Search the data for the string "would", and report each line where it is found.
[Supplied data — start]
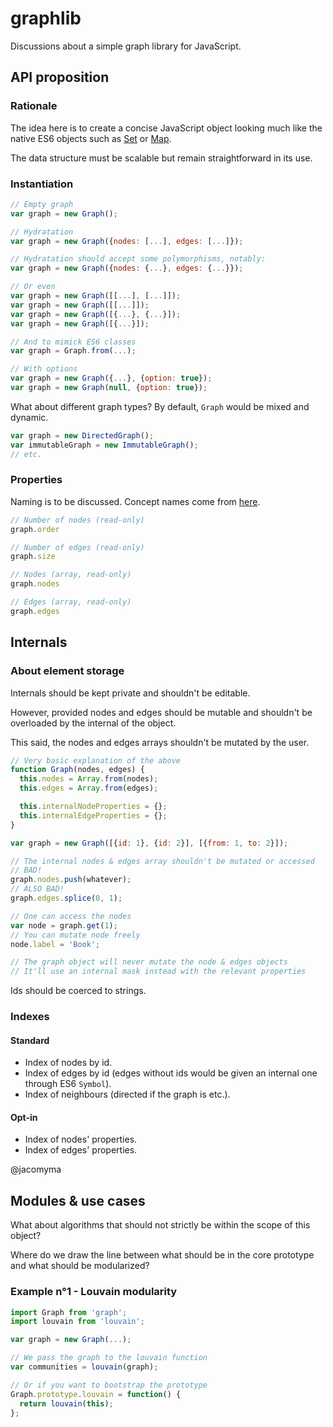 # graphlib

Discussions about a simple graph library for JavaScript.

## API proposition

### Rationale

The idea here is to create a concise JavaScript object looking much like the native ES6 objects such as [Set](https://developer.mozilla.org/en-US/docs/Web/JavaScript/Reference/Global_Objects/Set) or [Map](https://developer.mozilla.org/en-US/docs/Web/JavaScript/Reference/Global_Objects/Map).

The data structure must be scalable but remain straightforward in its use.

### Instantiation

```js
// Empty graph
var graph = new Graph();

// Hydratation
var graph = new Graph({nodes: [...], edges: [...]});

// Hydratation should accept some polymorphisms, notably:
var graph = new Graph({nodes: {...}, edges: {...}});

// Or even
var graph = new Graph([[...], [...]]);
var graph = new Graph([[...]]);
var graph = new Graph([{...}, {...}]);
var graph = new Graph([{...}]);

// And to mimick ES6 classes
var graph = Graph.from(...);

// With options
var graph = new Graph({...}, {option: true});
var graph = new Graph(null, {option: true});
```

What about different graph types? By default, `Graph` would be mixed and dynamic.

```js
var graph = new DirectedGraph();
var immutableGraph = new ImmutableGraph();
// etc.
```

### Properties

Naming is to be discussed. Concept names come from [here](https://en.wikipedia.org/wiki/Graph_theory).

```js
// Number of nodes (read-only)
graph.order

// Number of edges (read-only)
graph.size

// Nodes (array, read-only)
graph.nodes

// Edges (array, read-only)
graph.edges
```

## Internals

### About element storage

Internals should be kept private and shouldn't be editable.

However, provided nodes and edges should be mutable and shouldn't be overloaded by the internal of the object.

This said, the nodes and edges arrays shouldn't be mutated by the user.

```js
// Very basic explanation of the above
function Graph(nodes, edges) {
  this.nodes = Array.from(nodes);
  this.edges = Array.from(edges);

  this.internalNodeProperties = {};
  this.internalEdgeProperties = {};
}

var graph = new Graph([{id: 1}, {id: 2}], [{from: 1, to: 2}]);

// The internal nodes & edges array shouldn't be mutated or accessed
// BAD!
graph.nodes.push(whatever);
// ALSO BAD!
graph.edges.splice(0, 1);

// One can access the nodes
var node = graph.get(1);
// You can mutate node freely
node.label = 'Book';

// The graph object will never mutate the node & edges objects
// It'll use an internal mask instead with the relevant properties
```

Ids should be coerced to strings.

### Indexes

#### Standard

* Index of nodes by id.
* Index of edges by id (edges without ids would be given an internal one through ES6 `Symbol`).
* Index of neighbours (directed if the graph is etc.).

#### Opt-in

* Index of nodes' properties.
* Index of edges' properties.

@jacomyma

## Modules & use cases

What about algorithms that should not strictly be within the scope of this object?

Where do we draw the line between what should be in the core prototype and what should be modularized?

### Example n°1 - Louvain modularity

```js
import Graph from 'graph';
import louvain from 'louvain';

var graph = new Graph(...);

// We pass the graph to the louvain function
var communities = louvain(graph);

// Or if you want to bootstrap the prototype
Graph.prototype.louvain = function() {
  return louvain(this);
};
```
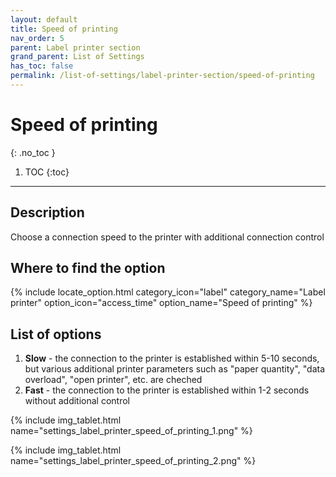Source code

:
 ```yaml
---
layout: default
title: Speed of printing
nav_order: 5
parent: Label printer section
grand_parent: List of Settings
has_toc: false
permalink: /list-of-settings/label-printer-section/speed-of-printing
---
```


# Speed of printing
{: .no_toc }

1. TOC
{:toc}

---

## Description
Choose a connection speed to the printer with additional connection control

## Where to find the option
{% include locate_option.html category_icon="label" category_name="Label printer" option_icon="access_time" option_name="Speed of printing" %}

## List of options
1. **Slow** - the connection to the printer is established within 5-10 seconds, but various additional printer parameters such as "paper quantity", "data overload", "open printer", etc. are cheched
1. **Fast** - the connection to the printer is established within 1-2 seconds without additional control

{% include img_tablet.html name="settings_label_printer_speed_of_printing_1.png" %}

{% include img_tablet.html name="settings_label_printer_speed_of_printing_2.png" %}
[Supplied data — finish]
• _Exercise answer_:
What about different graph types? By default, `Graph` would be mixed and dynamic.
* Index of edges by id (edges without ids would be given an internal one through ES6 `Symbol`).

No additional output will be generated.